> _PROBLEM TO WORK ON_: Your task is to repeat the entries underneath exactly, minus the pictures.

Content starts

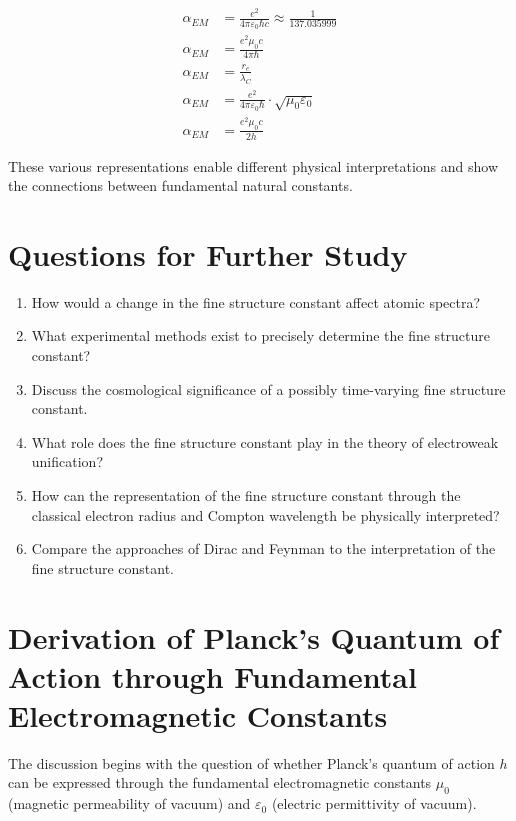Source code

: \documentclass[12pt,a4paper]{article}
\begin{document}
	\begin{align}
		\alpha_{EM} &= \frac{e^2}{4\pi\varepsilon_0\hbar c} \approx \frac{1}{137.035999}\\
		\alpha_{EM} &= \frac{e^2\mu_0 c}{4\pi\hbar}\\
		\alpha_{EM} &= \frac{r_e}{\lambda_C}\\
		\alpha_{EM} &= \frac{e^2}{4\pi\varepsilon_0\hbar} \cdot \sqrt{\mu_0\varepsilon_0}\\
		\alpha_{EM} &= \frac{e^2\mu_0 c}{2h}
	\end{align}
	
	These various representations enable different physical interpretations and show the connections between fundamental natural constants.
	
	\section{Questions for Further Study}
	
	\begin{enumerate}
		\item How would a change in the fine structure constant affect atomic spectra?
		\item What experimental methods exist to precisely determine the fine structure constant?
		\item Discuss the cosmological significance of a possibly time-varying fine structure constant.
		\item What role does the fine structure constant play in the theory of electroweak unification?
		\item How can the representation of the fine structure constant through the classical electron radius and Compton wavelength be physically interpreted?
		\item Compare the approaches of Dirac and Feynman to the interpretation of the fine structure constant.
	\end{enumerate}
	
	\section{Derivation of Planck's Quantum of Action through Fundamental Electromagnetic Constants}
	
	The discussion begins with the question of whether Planck's quantum of action $h$ can be expressed through the fundamental electromagnetic constants $\mu_0$ (magnetic permeability of vacuum) and $\varepsilon_0$ (electric permittivity of vacuum).
	
\end{document}
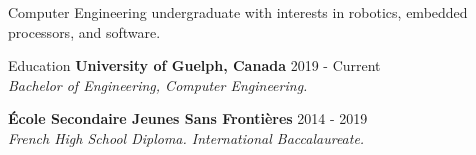\documentclass{resume}
\begin{document}
    \begin{rSection}{}
        \begin{center}
            Computer Engineering undergraduate with interests in robotics, embedded processors, and software.
        \end{center}

    \end{rSection}

    \begin{rSection}{Education}
        \textbf{University of Guelph, Canada}
        \hfill{2019 - Current} \\ 
        {\em Bachelor of Engineering, Computer Engineering.}
        \hfill{}

        \textbf{École Secondaire Jeunes Sans Frontières}
        \hfill {2014 - 2019} \\ 
        {\em French High School Diploma. International Baccalaureate.}
        \hfill {}
    \end{rSection}
\end{document}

Content ends

> _TASK ANSWER_:
Source code

: \documentclass[12pt,a4paper]{article}
\begin{document}
	\begin{align}
		\alpha_{EM} &= \frac{e^2}{4\pi\varepsilon_0\hbar c} \approx \frac{1}{137.035999}\\
		\alpha_{EM} &= \frac{e^2\mu_0 c}{4\pi\hbar}\\
		\alpha_{EM} &= \frac{r_e}{\lambda_C}\\
		\alpha_{EM} &= \frac{e^2}{4\pi\varepsilon_0\hbar} \cdot \sqrt{\mu_0\varepsilon_0}\\
		\alpha_{EM} &= \frac{e^2\mu_0 c}{2h}
	\end{align}
	
	These various representations enable different physical interpretations and show the connections between fundamental natural constants.
	
	\section{Questions for Further Study}
	
	\begin{enumerate}
		\item How would a change in the fine structure constant affect atomic spectra?
		\item What experimental methods exist to precisely determine the fine structure constant?
		\item Discuss the cosmological significance of a possibly time-varying fine structure constant.
		\item What role does the fine structure constant play in the theory of electroweak unification?
		\item How can the representation of the fine structure constant through the classical electron radius and Compton wavelength be physically interpreted?
		\item Compare the approaches of Dirac and Feynman to the interpretation of the fine structure constant.
	\end{enumerate}
	
	\section{Derivation of Planck's Quantum of Action through Fundamental Electromagnetic Constants}
	
	The discussion begins with the question of whether Planck's quantum of action $h$ can be expressed through the fundamental electromagnetic constants $\mu_0$ (magnetic permeability of vacuum) and $\varepsilon_0$ (electric permittivity of vacuum).
	
\end{document}
\documentclass{resume}
\begin{document}
    \begin{rSection}{}
        \begin{center}
            Computer Engineering undergraduate with interests in robotics, embedded processors, and software.
        \end{center}

    \end{rSection}

    \begin{rSection}{Education}
        \textbf{University of Guelph, Canada}
        \hfill{2019 - Current} \\ 
        {\em Bachelor of Engineering, Computer Engineering.}
        \hfill{}

        \textbf{École Secondaire Jeunes Sans Frontières}
        \hfill {2014 - 2019} \\ 
        {\em French High School Diploma. International Baccalaureate.}
        \hfill {}
    \end{rSection}
\end{document}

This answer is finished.